> _DIRECTIONS FOR THIS TASK_
Exactly the lines from the one containing "##### 2024-07-13 19:24:20 UTC ~ 南洋商报eNanyang" through the end of the data below are to be reproduced, and nothing besides them.

_ _ _ _

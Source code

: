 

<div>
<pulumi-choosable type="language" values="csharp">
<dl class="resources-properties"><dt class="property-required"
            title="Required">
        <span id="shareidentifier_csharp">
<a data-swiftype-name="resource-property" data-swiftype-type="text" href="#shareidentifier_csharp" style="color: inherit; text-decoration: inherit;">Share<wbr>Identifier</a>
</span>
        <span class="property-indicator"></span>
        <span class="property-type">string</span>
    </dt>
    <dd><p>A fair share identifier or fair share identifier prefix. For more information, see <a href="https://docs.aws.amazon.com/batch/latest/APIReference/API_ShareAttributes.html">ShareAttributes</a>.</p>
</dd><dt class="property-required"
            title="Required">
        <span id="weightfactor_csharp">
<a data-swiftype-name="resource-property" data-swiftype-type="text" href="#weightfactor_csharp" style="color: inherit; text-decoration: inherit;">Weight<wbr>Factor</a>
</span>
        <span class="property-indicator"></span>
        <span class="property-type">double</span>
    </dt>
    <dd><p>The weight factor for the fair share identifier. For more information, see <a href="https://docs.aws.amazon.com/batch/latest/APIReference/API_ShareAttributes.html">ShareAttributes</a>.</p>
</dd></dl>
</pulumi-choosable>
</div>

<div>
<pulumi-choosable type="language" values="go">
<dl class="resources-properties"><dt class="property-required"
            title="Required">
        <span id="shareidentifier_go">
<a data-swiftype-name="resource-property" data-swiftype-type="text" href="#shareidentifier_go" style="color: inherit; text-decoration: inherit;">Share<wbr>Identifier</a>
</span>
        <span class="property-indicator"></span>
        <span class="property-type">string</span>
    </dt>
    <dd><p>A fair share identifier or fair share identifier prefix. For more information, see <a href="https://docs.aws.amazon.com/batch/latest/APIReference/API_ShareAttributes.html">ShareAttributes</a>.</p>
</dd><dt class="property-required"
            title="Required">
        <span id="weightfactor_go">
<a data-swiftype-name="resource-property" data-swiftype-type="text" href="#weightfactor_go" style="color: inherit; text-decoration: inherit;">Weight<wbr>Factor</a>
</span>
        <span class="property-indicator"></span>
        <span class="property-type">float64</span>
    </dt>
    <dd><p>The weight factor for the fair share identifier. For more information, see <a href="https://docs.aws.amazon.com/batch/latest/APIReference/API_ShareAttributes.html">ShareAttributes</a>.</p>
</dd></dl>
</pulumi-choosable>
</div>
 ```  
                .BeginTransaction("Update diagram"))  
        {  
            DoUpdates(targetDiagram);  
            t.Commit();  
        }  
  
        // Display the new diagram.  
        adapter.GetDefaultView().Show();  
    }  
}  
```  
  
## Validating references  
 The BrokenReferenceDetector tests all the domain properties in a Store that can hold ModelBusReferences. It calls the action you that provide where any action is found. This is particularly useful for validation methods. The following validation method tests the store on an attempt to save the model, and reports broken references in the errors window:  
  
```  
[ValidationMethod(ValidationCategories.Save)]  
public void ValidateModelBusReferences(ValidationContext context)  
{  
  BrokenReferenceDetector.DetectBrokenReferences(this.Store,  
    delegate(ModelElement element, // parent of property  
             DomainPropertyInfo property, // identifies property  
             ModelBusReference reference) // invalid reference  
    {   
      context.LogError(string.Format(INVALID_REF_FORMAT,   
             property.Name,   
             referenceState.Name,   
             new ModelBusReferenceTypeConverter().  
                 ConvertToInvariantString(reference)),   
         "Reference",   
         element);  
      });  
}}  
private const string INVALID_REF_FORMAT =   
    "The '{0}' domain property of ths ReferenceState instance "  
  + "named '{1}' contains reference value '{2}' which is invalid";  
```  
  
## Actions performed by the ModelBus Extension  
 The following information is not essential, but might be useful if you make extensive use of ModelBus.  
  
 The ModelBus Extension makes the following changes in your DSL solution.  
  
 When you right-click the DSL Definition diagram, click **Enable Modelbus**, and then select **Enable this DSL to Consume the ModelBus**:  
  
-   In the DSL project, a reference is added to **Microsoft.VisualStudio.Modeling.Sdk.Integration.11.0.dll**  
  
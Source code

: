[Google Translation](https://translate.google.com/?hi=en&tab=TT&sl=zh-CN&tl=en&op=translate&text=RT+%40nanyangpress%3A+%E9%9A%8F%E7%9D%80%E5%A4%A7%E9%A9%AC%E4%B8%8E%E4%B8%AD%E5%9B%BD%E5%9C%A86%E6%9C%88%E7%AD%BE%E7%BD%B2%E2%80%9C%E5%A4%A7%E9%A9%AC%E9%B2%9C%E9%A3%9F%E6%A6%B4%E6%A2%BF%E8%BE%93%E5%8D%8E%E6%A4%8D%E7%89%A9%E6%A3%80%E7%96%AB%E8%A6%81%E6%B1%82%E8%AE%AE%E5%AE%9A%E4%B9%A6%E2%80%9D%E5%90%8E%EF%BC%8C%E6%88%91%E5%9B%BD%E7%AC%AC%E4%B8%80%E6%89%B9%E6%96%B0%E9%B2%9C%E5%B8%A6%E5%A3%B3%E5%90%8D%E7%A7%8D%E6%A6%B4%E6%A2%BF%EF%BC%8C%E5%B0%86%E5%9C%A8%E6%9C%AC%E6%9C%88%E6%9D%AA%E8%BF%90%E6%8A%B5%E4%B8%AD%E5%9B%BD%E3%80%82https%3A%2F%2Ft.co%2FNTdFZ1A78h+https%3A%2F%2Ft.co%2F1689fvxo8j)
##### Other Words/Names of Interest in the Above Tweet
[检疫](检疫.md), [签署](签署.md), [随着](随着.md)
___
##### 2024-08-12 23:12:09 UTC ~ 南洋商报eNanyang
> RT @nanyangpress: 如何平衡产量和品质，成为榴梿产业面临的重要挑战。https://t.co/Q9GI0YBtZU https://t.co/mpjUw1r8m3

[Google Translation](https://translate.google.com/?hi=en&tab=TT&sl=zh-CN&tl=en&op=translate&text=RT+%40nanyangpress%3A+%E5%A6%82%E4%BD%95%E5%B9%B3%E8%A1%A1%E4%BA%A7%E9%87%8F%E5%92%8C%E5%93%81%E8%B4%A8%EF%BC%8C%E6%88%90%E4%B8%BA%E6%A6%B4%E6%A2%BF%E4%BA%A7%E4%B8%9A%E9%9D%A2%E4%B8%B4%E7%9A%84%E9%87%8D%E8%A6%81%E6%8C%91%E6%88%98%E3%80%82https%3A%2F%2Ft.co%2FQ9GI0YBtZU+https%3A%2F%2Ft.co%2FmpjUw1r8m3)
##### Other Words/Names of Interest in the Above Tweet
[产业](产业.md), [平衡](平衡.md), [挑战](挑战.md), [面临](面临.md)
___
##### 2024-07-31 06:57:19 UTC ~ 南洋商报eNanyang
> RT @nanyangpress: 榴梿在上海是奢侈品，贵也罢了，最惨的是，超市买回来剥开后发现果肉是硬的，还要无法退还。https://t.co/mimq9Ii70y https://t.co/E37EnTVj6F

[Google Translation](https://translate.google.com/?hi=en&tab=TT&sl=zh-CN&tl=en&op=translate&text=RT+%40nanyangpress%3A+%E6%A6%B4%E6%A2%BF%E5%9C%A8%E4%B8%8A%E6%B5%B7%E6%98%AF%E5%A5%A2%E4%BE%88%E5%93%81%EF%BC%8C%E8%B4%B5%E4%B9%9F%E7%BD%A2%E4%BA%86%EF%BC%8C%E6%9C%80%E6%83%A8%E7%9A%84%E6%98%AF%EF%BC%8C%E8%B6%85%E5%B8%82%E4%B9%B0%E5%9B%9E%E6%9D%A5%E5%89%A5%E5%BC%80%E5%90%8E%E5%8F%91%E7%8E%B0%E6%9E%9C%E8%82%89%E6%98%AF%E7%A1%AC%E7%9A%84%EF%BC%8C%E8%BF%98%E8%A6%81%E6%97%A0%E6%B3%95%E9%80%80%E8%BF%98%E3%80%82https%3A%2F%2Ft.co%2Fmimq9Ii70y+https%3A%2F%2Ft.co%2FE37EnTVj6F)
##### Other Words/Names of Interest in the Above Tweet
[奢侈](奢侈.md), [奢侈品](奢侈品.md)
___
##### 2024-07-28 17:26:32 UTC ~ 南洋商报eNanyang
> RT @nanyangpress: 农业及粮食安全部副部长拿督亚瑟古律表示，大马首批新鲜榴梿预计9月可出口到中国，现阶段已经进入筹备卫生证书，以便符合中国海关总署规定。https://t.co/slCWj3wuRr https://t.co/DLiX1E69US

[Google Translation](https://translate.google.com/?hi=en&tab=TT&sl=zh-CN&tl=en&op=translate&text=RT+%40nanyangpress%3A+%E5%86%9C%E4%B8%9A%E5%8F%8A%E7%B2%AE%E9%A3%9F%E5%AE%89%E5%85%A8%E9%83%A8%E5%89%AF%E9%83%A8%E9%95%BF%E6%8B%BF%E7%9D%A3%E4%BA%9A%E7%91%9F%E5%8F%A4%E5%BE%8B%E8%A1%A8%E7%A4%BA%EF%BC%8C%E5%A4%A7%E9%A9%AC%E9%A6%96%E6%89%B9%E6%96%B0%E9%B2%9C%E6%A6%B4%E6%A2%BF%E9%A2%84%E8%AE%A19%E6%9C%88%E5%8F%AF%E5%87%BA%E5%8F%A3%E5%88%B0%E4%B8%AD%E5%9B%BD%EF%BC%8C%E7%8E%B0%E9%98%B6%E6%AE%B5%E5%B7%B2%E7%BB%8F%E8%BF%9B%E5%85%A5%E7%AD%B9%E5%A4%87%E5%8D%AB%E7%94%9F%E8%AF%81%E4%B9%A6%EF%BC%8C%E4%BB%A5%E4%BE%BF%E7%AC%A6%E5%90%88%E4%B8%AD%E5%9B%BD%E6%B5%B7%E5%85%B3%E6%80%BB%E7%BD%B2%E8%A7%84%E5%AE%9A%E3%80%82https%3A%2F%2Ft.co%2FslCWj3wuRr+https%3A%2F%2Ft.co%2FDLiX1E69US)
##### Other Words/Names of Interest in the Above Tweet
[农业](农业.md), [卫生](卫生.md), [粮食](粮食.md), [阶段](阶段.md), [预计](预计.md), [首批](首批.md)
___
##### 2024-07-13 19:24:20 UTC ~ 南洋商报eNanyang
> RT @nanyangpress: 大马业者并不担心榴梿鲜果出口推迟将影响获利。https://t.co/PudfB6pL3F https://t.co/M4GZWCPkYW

_ _ _ _

> _TASK OUTPUT_
##### 2024-07-13 19:24:20 UTC ~ 南洋商报eNanyang
> RT @nanyangpress: 大马业者并不担心榴梿鲜果出口推迟将影响获利。https://t.co/PudfB6pL3F https://t.co/M4GZWCPkYW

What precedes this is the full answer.